Help. I’m pregnant. At 43.

1000 replies

Babybelle81 · 18/11/2024 14:48

I am 43 and soon to be 44 and just today found out I am pregnant.

I do not have children and my partner is 60 with grown up children who doesn’t want anymore.

I thought I was peri menopausal so thought I was safe, stupidly. I felt sick and sore boobs and am late, so tested today and it came up straight away.

I’ve not told him yet, I’m so frightened to.
I also have an amazing career which was going from strength to strength. Above all else, I don’t want my baby having old parents. He will be 80 by the time it is 20 and I just feel it’s unfair.

Please can you give me your honest and straightforward thoughts.

Thank you in advance.

OP posts:
Are your children’s vaccines up to date?
Lookingatthesunset · 19/11/2024 22:23

@Babybelle81 some of us would love for you to start a new thread when this one is full, because we'd love to know how you get on.

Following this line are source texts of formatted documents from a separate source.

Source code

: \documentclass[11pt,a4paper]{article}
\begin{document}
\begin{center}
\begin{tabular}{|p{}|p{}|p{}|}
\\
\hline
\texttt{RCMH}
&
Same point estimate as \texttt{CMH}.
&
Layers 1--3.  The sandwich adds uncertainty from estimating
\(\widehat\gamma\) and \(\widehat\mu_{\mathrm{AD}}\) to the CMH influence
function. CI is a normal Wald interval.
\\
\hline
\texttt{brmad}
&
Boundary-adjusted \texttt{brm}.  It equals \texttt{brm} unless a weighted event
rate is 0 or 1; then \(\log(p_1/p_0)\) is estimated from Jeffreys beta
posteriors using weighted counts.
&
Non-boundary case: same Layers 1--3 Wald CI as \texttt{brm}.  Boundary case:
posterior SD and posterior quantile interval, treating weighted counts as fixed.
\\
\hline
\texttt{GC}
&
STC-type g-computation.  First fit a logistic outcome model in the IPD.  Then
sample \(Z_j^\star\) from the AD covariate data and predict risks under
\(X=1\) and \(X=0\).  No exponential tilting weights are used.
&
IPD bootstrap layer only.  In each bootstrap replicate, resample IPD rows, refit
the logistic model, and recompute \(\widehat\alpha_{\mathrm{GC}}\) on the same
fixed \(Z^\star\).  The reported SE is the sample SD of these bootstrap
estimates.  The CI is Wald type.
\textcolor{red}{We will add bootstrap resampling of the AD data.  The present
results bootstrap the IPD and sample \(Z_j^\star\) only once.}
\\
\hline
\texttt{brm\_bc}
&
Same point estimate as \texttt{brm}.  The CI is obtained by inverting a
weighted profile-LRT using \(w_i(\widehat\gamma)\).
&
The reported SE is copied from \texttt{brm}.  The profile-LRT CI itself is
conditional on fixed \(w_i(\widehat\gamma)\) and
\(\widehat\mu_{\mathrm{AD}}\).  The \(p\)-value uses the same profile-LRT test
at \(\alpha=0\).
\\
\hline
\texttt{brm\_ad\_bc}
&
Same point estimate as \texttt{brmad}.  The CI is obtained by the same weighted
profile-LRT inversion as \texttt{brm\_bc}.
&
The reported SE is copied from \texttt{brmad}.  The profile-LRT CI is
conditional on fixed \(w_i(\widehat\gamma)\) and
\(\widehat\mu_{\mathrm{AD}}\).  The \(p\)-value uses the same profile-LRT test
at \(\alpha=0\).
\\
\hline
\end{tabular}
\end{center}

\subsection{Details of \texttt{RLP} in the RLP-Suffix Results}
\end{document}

I had my much-wanted 3rd baby at 40 after a history of miscarriages and infertility. I had to trust that it would all work out ok, and it did. Of course there are negatives to take into account but there are some right prophets of doom on here!!

I know the situation and background here are sensitive but don't let all the negativity get you down - pick out the positive contributions and I hope you realise that not all of us posting are here to have a go at you. Name me the person that doesn't make a questionable decision in life! Good luck x

Thatcastlethere · 19/11/2024 22:27

If you really want this baby you should keep it. Situations are never ideal in life. But if you want the baby and will love it and care for it then it's got far more in life than many other people do...
My dad had me young and still died when I was early 30s. There are no guarentees in life. Fertility unfolds how it unfolds. Base your choice on how you really feel not on what your partner or his daughter think.. you will be the one most impacted either way

PaintedLadies · 19/11/2024 22:30

I genuinely don't see the issue about the OP ending up dating and living with her friend's Dad.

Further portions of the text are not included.